System of equations for Lagrange multipliers

Question

I'm looking for all the critical points of $f(x,y,z) = 2xy + 2yz -2x^2 -2y^2 - 2z^2$ constrained to the surface of the unit sphere in $\mathbb{R}^3$. Thus far I've set up the Lagrange multiplier: $$\begin{bmatrix}2y-4x & 2x+2z-4y & 2y-4z \end{bmatrix} = \lambda\begin{bmatrix}2x&2y&2z\end{bmatrix}$$ So I have the system of equations: \begin{align*} y-2x&=\lambda x \\ x+z-2y&=\lambda y\\ y-2z&=\lambda z\\ x^2 + y^2 + z^2 &=1 \end{align*} So far I have thought of the case where $\lambda = 0$, which leads me to: \begin{align*} y&=2x \\ x+z&=2y\\ y&=2z\\ x^2 + y^2 + z^2 &=1 \end{align*} which appears to only have a solution $(x,y,z) = (0,0,0)$, but that violates the constraint. Is this reasoning sound?
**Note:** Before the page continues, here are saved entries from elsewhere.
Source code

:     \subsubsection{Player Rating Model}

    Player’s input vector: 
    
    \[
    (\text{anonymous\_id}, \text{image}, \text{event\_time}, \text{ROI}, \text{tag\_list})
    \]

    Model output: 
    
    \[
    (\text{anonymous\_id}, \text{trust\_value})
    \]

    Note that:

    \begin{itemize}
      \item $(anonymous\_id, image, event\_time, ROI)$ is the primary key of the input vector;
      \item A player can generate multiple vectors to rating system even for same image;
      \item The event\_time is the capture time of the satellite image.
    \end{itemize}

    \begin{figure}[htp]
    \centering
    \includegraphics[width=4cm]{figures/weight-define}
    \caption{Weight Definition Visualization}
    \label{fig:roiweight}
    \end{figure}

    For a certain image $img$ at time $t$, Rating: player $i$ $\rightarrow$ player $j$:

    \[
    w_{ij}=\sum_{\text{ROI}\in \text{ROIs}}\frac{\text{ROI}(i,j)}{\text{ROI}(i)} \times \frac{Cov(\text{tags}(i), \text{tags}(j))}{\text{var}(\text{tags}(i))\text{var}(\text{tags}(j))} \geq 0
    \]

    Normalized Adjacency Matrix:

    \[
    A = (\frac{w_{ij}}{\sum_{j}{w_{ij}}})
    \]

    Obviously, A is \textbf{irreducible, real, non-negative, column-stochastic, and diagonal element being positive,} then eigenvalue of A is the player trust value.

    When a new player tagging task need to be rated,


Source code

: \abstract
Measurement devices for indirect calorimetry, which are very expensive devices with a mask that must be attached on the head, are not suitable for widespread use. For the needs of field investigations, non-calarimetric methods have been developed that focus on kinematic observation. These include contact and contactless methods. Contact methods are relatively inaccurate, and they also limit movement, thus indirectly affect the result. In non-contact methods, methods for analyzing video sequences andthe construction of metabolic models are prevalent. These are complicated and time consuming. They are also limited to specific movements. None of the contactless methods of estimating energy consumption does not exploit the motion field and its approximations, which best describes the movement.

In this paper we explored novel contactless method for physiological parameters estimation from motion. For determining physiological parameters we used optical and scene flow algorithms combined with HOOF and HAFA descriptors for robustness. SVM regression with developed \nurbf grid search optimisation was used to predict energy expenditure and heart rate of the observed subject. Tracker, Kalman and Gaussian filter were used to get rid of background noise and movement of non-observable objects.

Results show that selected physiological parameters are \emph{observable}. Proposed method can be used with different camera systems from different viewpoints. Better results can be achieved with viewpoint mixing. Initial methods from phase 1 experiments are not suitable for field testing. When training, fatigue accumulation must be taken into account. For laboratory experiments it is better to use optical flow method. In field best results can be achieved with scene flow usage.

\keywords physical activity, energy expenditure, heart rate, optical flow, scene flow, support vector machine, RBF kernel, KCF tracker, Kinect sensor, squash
How would I go about solving this system in the case that $\lambda \neq 0$? My fallback thought process was to try to use Newton's method, but that seems very tedious.

Answer 1

The first three equations form a homogeneous system of three linear equations in three variables depending on a $\lambda$. If that system has exactly one solution, then that solution is $(0,0,0)$, which doesn't satisfy the constraint. So, take the matrix of the coefficients of the system, compute its determinant and work only with those $\lambda$'s for which that determinant is $0$.